• _Exercise directions_: Nothing in the entries may be altered; copy them in full.

──────────

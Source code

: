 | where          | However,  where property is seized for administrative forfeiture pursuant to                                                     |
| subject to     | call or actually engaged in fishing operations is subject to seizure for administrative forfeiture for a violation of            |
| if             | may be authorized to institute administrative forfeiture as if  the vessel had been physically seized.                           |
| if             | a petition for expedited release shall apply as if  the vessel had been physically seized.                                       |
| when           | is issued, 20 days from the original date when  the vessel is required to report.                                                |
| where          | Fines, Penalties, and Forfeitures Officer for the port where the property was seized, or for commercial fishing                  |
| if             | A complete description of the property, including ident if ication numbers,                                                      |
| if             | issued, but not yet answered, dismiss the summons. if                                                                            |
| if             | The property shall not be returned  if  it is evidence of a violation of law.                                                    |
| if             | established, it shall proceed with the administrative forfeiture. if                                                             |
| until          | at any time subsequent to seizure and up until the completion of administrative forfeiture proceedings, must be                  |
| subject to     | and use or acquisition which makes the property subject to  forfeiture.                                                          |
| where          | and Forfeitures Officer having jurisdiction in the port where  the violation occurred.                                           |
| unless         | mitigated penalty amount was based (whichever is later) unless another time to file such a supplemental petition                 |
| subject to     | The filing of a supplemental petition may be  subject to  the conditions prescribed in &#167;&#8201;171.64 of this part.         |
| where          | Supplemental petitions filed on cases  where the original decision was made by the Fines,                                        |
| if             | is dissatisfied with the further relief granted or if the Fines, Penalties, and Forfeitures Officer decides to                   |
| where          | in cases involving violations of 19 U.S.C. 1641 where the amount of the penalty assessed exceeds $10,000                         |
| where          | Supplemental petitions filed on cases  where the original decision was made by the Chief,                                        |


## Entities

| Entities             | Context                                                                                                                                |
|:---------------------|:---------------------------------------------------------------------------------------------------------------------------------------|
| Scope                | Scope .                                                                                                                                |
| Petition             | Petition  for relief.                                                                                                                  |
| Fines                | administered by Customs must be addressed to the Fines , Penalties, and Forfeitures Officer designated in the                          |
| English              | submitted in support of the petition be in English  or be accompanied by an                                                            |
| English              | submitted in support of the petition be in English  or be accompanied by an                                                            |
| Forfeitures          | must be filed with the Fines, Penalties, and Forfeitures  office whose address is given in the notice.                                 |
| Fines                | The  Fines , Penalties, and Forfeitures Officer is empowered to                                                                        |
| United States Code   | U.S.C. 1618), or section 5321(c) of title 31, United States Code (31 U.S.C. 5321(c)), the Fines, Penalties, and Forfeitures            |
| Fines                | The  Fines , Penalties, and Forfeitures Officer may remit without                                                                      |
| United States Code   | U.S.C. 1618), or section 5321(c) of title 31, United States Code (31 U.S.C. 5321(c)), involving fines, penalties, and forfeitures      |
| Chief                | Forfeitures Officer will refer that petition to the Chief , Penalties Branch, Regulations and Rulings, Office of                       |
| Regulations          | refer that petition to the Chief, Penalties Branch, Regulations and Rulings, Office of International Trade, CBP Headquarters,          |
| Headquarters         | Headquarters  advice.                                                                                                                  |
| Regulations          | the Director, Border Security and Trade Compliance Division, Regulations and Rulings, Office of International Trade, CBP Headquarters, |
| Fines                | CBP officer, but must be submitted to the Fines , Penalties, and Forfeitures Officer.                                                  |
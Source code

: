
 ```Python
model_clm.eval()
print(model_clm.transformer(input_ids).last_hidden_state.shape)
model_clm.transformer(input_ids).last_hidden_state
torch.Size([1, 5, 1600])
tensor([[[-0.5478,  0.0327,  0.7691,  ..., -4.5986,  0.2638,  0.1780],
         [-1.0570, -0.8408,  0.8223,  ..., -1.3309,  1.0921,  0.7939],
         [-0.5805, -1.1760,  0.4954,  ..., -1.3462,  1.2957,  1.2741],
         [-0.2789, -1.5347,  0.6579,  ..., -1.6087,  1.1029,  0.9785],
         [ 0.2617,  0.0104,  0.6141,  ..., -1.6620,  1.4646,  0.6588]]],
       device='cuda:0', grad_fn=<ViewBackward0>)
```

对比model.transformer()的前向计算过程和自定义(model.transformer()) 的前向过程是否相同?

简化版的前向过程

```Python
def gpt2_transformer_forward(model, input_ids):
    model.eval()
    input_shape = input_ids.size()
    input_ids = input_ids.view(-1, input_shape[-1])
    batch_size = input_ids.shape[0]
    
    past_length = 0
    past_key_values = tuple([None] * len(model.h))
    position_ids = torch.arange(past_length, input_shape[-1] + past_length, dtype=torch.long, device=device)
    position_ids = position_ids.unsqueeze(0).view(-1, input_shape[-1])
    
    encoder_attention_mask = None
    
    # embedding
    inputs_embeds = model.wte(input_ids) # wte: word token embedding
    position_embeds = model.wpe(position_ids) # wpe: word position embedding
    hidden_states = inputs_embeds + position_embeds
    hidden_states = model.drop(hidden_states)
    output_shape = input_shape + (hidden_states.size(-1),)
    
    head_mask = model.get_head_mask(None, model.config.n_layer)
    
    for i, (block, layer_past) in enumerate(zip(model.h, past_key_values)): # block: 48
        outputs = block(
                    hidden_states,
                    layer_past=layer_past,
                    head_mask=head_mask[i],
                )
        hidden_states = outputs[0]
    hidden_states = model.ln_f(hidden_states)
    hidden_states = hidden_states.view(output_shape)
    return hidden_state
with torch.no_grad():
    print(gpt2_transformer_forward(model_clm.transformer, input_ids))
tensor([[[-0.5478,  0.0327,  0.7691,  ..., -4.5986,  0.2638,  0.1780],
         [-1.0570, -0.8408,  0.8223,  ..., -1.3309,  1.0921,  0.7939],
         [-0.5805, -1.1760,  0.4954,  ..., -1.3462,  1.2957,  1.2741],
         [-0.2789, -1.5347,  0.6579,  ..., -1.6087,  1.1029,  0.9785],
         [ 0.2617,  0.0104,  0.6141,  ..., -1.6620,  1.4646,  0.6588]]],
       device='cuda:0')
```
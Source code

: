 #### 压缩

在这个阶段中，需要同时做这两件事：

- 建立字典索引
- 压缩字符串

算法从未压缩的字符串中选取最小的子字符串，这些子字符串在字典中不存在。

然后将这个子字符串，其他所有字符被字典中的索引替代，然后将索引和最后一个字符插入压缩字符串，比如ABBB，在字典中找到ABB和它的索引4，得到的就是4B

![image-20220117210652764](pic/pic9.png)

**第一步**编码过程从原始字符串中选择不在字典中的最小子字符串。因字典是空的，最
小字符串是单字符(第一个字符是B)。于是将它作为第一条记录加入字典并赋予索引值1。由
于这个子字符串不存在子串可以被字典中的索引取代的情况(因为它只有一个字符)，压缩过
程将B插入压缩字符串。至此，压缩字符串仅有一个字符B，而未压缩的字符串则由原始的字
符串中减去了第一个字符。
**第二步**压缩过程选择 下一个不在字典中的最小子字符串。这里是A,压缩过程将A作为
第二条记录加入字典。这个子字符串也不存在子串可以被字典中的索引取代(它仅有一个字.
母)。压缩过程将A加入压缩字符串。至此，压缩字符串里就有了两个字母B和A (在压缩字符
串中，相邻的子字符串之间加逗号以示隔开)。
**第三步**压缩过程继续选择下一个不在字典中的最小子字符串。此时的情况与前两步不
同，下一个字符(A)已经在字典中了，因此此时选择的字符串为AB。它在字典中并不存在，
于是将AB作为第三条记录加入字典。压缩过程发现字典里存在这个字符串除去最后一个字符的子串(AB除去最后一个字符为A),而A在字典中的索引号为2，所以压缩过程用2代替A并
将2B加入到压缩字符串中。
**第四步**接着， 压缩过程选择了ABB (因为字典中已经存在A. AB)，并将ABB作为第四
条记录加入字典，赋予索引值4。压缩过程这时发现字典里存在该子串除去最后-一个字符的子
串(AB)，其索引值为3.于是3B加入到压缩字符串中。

──────────

• _Task answer_:
Source code

: | where          | However,  where property is seized for administrative forfeiture pursuant to                                                     |
| subject to     | call or actually engaged in fishing operations is subject to seizure for administrative forfeiture for a violation of            |
| if             | may be authorized to institute administrative forfeiture as if  the vessel had been physically seized.                           |
| if             | a petition for expedited release shall apply as if  the vessel had been physically seized.                                       |
| when           | is issued, 20 days from the original date when  the vessel is required to report.                                                |
| where          | Fines, Penalties, and Forfeitures Officer for the port where the property was seized, or for commercial fishing                  |
| if             | A complete description of the property, including ident if ication numbers,                                                      |
| if             | issued, but not yet answered, dismiss the summons. if                                                                            |
| if             | The property shall not be returned  if  it is evidence of a violation of law.                                                    |
| if             | established, it shall proceed with the administrative forfeiture. if                                                             |
| until          | at any time subsequent to seizure and up until the completion of administrative forfeiture proceedings, must be                  |
| subject to     | and use or acquisition which makes the property subject to  forfeiture.                                                          |
| where          | and Forfeitures Officer having jurisdiction in the port where  the violation occurred.                                           |
| unless         | mitigated penalty amount was based (whichever is later) unless another time to file such a supplemental petition                 |
| subject to     | The filing of a supplemental petition may be  subject to  the conditions prescribed in &#167;&#8201;171.64 of this part.         |
| where          | Supplemental petitions filed on cases  where the original decision was made by the Fines,                                        |
| if             | is dissatisfied with the further relief granted or if the Fines, Penalties, and Forfeitures Officer decides to                   |
| where          | in cases involving violations of 19 U.S.C. 1641 where the amount of the penalty assessed exceeds $10,000                         |
| where          | Supplemental petitions filed on cases  where the original decision was made by the Chief,                                        |


## Entities

| Entities             | Context                                                                                                                                |
|:---------------------|:---------------------------------------------------------------------------------------------------------------------------------------|
| Scope                | Scope .                                                                                                                                |
| Petition             | Petition  for relief.                                                                                                                  |
| Fines                | administered by Customs must be addressed to the Fines , Penalties, and Forfeitures Officer designated in the                          |
| English              | submitted in support of the petition be in English  or be accompanied by an                                                            |
| English              | submitted in support of the petition be in English  or be accompanied by an                                                            |
| Forfeitures          | must be filed with the Fines, Penalties, and Forfeitures  office whose address is given in the notice.                                 |
| Fines                | The  Fines , Penalties, and Forfeitures Officer is empowered to                                                                        |
| United States Code   | U.S.C. 1618), or section 5321(c) of title 31, United States Code (31 U.S.C. 5321(c)), the Fines, Penalties, and Forfeitures            |
| Fines                | The  Fines , Penalties, and Forfeitures Officer may remit without                                                                      |
| United States Code   | U.S.C. 1618), or section 5321(c) of title 31, United States Code (31 U.S.C. 5321(c)), involving fines, penalties, and forfeitures      |
| Chief                | Forfeitures Officer will refer that petition to the Chief , Penalties Branch, Regulations and Rulings, Office of                       |
| Regulations          | refer that petition to the Chief, Penalties Branch, Regulations and Rulings, Office of International Trade, CBP Headquarters,          |
| Headquarters         | Headquarters  advice.                                                                                                                  |
| Regulations          | the Director, Border Security and Trade Compliance Division, Regulations and Rulings, Office of International Trade, CBP Headquarters, |
| Fines                | CBP officer, but must be submitted to the Fines , Penalties, and Forfeitures Officer.                                                  |
Source code

:
 ```Python
model_clm.eval()
print(model_clm.transformer(input_ids).last_hidden_state.shape)
model_clm.transformer(input_ids).last_hidden_state
torch.Size([1, 5, 1600])
tensor([[[-0.5478,  0.0327,  0.7691,  ..., -4.5986,  0.2638,  0.1780],
         [-1.0570, -0.8408,  0.8223,  ..., -1.3309,  1.0921,  0.7939],
         [-0.5805, -1.1760,  0.4954,  ..., -1.3462,  1.2957,  1.2741],
         [-0.2789, -1.5347,  0.6579,  ..., -1.6087,  1.1029,  0.9785],
         [ 0.2617,  0.0104,  0.6141,  ..., -1.6620,  1.4646,  0.6588]]],
       device='cuda:0', grad_fn=<ViewBackward0>)
```

对比model.transformer()的前向计算过程和自定义(model.transformer()) 的前向过程是否相同?

简化版的前向过程

```Python
def gpt2_transformer_forward(model, input_ids):
    model.eval()
    input_shape = input_ids.size()
    input_ids = input_ids.view(-1, input_shape[-1])
    batch_size = input_ids.shape[0]
    
    past_length = 0
    past_key_values = tuple([None] * len(model.h))
    position_ids = torch.arange(past_length, input_shape[-1] + past_length, dtype=torch.long, device=device)
    position_ids = position_ids.unsqueeze(0).view(-1, input_shape[-1])
    
    encoder_attention_mask = None
    
    # embedding
    inputs_embeds = model.wte(input_ids) # wte: word token embedding
    position_embeds = model.wpe(position_ids) # wpe: word position embedding
    hidden_states = inputs_embeds + position_embeds
    hidden_states = model.drop(hidden_states)
    output_shape = input_shape + (hidden_states.size(-1),)
    
    head_mask = model.get_head_mask(None, model.config.n_layer)
    
    for i, (block, layer_past) in enumerate(zip(model.h, past_key_values)): # block: 48
        outputs = block(
                    hidden_states,
                    layer_past=layer_past,
                    head_mask=head_mask[i],
                )
        hidden_states = outputs[0]
    hidden_states = model.ln_f(hidden_states)
    hidden_states = hidden_states.view(output_shape)
    return hidden_state
with torch.no_grad():
    print(gpt2_transformer_forward(model_clm.transformer, input_ids))
tensor([[[-0.5478,  0.0327,  0.7691,  ..., -4.5986,  0.2638,  0.1780],
         [-1.0570, -0.8408,  0.8223,  ..., -1.3309,  1.0921,  0.7939],
         [-0.5805, -1.1760,  0.4954,  ..., -1.3462,  1.2957,  1.2741],
         [-0.2789, -1.5347,  0.6579,  ..., -1.6087,  1.1029,  0.9785],
         [ 0.2617,  0.0104,  0.6141,  ..., -1.6620,  1.4646,  0.6588]]],
       device='cuda:0')
```
Source code

: #### 压缩

在这个阶段中，需要同时做这两件事：

- 建立字典索引
- 压缩字符串

算法从未压缩的字符串中选取最小的子字符串，这些子字符串在字典中不存在。

然后将这个子字符串，其他所有字符被字典中的索引替代，然后将索引和最后一个字符插入压缩字符串，比如ABBB，在字典中找到ABB和它的索引4，得到的就是4B

![image-20220117210652764](pic/pic9.png)

**第一步**编码过程从原始字符串中选择不在字典中的最小子字符串。因字典是空的，最
小字符串是单字符(第一个字符是B)。于是将它作为第一条记录加入字典并赋予索引值1。由
于这个子字符串不存在子串可以被字典中的索引取代的情况(因为它只有一个字符)，压缩过
程将B插入压缩字符串。至此，压缩字符串仅有一个字符B，而未压缩的字符串则由原始的字
符串中减去了第一个字符。
**第二步**压缩过程选择 下一个不在字典中的最小子字符串。这里是A,压缩过程将A作为
第二条记录加入字典。这个子字符串也不存在子串可以被字典中的索引取代(它仅有一个字.
母)。压缩过程将A加入压缩字符串。至此，压缩字符串里就有了两个字母B和A (在压缩字符
串中，相邻的子字符串之间加逗号以示隔开)。
**第三步**压缩过程继续选择下一个不在字典中的最小子字符串。此时的情况与前两步不
同，下一个字符(A)已经在字典中了，因此此时选择的字符串为AB。它在字典中并不存在，
于是将AB作为第三条记录加入字典。压缩过程发现字典里存在这个字符串除去最后一个字符的子串(AB除去最后一个字符为A),而A在字典中的索引号为2，所以压缩过程用2代替A并
将2B加入到压缩字符串中。
**第四步**接着， 压缩过程选择了ABB (因为字典中已经存在A. AB)，并将ABB作为第四
条记录加入字典，赋予索引值4。压缩过程这时发现字典里存在该子串除去最后-一个字符的子
串(AB)，其索引值为3.于是3B加入到压缩字符串中。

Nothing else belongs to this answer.